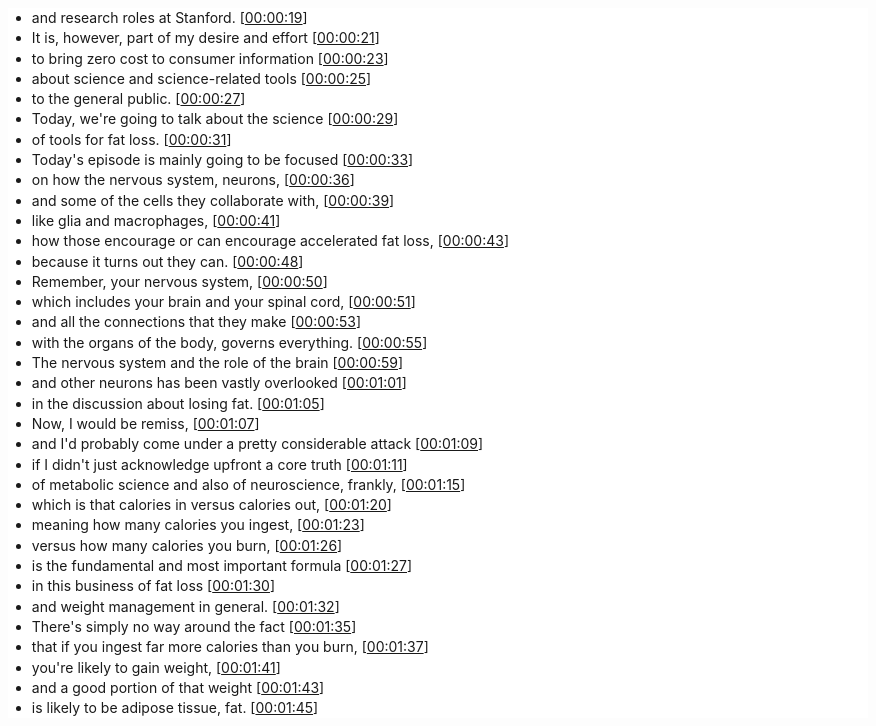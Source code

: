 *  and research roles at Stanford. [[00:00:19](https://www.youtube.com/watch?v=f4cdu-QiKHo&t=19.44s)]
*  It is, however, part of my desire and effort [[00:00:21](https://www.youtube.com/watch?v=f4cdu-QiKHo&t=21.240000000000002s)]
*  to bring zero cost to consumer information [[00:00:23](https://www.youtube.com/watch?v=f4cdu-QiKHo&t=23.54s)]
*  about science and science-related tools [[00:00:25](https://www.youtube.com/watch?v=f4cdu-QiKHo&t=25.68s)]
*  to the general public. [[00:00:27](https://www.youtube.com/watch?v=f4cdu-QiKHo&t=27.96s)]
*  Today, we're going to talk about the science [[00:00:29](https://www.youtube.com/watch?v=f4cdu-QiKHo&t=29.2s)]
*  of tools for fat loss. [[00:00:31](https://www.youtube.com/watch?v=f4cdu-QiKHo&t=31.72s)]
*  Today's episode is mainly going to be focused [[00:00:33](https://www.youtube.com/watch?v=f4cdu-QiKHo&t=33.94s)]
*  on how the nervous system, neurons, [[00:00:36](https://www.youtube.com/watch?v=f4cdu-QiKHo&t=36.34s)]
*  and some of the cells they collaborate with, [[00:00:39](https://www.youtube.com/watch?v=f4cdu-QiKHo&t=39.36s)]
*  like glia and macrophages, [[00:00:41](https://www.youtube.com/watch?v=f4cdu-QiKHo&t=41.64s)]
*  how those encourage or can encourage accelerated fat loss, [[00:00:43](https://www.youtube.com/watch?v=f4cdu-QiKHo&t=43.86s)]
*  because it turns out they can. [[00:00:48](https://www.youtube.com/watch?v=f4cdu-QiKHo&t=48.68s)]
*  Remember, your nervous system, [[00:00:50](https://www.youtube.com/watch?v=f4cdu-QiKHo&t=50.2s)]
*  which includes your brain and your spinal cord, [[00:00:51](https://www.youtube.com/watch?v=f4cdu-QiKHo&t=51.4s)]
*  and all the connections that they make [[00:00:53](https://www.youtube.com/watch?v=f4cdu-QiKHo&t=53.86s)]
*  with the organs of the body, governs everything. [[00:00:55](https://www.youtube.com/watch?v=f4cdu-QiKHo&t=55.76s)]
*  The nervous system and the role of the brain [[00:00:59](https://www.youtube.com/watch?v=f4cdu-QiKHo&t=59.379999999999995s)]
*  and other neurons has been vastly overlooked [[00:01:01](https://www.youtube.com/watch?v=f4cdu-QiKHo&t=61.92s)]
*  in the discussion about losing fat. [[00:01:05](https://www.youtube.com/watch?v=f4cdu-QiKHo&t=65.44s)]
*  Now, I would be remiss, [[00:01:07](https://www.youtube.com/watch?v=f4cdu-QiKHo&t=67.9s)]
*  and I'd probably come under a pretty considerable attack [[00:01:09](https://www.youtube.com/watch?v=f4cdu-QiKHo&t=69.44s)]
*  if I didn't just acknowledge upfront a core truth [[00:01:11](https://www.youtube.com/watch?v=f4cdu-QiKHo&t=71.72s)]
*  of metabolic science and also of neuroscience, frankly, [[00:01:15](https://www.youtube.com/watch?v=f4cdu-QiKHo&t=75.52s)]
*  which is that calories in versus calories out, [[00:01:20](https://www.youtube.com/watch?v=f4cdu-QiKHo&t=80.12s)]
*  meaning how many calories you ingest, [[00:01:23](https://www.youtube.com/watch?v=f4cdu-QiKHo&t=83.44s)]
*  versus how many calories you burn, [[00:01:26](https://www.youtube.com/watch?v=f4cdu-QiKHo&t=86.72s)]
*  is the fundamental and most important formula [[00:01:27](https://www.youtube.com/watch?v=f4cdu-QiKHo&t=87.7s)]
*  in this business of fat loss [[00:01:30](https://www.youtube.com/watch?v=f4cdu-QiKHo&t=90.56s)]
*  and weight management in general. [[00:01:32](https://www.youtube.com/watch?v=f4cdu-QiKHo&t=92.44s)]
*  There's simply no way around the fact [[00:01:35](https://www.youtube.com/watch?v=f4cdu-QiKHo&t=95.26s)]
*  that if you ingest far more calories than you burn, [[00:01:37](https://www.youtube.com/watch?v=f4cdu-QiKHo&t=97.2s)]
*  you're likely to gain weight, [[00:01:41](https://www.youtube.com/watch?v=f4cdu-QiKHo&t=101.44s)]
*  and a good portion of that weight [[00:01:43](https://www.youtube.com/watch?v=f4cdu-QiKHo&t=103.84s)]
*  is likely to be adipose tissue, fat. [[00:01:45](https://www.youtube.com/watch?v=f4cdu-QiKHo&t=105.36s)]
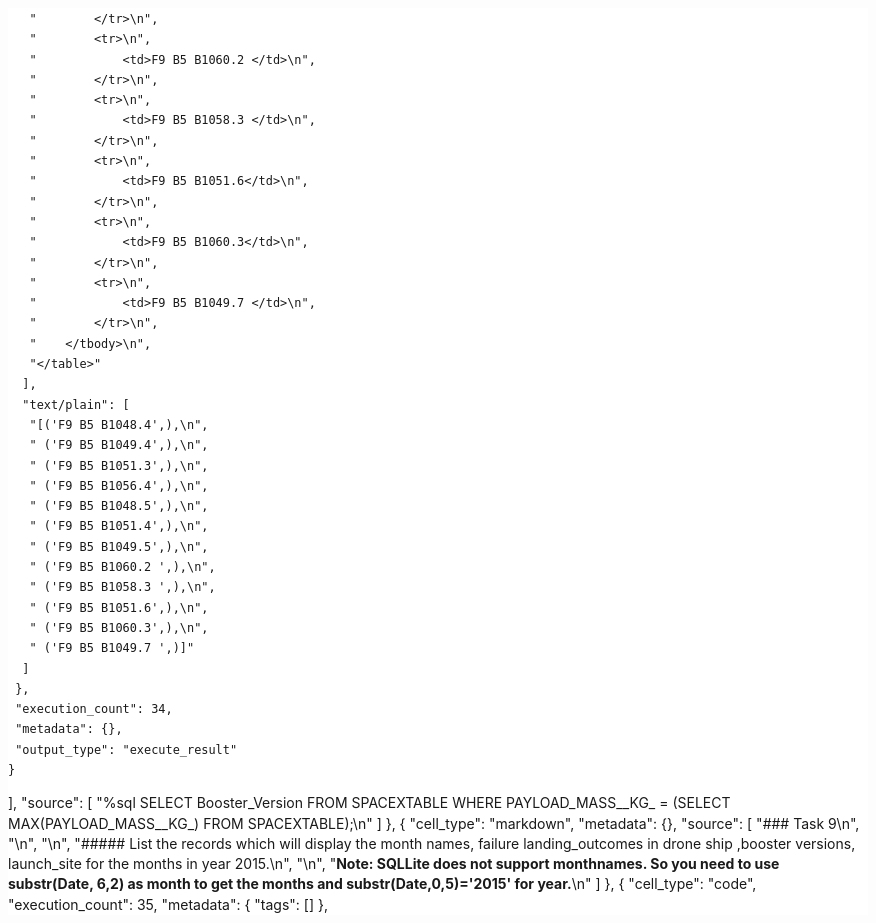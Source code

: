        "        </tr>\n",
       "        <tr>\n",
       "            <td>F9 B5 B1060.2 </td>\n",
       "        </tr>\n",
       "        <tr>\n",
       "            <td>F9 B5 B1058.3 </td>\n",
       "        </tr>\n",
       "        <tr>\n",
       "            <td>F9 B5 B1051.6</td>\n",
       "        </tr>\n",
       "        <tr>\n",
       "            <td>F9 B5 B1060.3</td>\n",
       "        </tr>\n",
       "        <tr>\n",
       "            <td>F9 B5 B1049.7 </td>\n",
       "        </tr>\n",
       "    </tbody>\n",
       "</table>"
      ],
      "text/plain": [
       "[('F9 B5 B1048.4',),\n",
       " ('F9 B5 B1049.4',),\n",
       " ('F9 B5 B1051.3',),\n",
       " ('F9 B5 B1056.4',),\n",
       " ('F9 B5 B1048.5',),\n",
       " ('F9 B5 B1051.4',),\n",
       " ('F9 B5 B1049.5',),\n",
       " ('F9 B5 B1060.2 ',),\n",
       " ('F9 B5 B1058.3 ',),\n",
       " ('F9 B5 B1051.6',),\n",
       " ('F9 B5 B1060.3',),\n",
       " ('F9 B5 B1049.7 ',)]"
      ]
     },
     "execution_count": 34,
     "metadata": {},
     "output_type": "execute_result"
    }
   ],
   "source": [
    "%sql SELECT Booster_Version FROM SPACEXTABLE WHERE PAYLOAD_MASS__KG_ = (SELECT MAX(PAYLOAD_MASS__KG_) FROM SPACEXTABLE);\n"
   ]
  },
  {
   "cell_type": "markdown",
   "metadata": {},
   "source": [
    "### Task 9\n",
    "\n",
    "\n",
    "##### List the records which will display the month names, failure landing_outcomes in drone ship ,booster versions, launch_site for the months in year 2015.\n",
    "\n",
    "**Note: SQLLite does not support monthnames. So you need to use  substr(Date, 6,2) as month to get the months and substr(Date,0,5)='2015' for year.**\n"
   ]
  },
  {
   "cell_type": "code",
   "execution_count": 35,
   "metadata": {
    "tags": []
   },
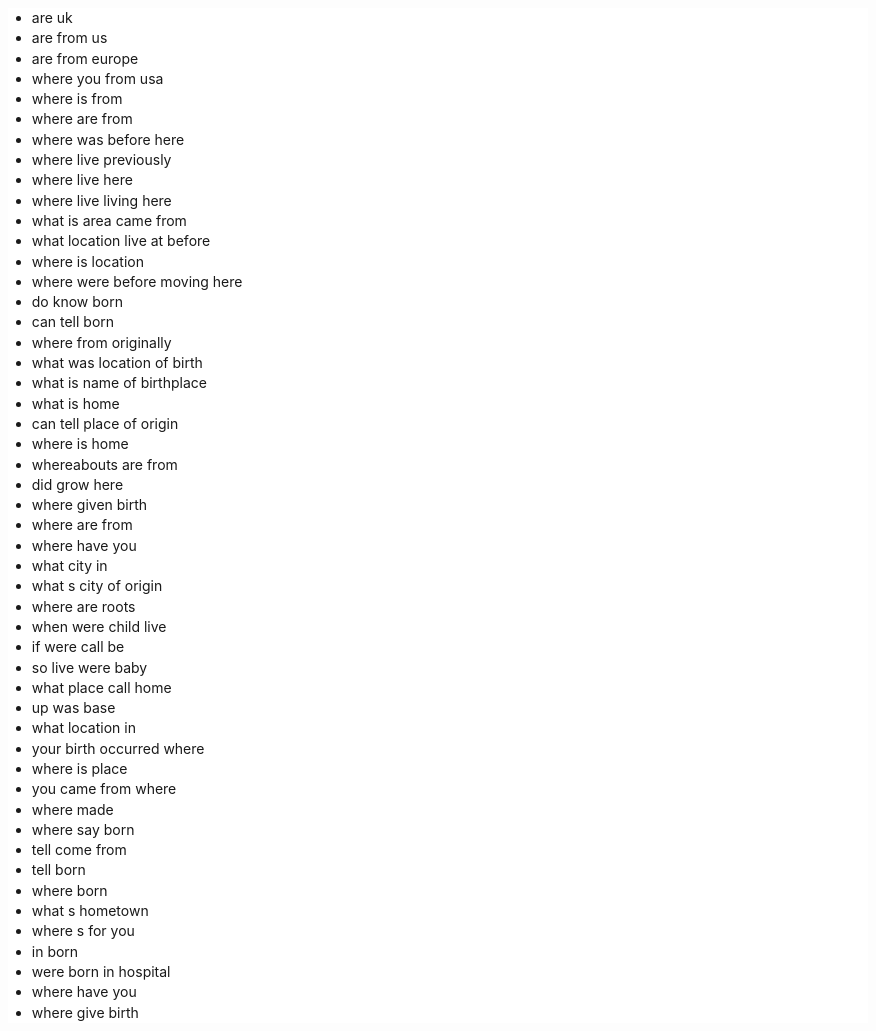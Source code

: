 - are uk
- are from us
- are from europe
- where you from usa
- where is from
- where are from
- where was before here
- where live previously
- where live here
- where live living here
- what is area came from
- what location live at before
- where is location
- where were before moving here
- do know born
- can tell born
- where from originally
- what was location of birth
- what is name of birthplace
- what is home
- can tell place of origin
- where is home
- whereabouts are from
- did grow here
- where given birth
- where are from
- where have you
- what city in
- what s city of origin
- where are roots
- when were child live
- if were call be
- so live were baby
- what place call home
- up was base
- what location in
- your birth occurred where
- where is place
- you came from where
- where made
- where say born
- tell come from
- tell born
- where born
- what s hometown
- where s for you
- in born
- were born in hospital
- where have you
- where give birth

• • • •

HOW TO COMPLETE THIS TASK → A complete answer gives every line of the records holding "brain".

RESPONSE TO THIS TASK →
*  which includes your brain and your spinal cord, [[00:00:51](https://www.youtube.com/watch?v=f4cdu-QiKHo&t=51.4s)]
*  The nervous system and the role of the brain [[00:00:59](https://www.youtube.com/watch?v=f4cdu-QiKHo&t=59.379999999999995s)]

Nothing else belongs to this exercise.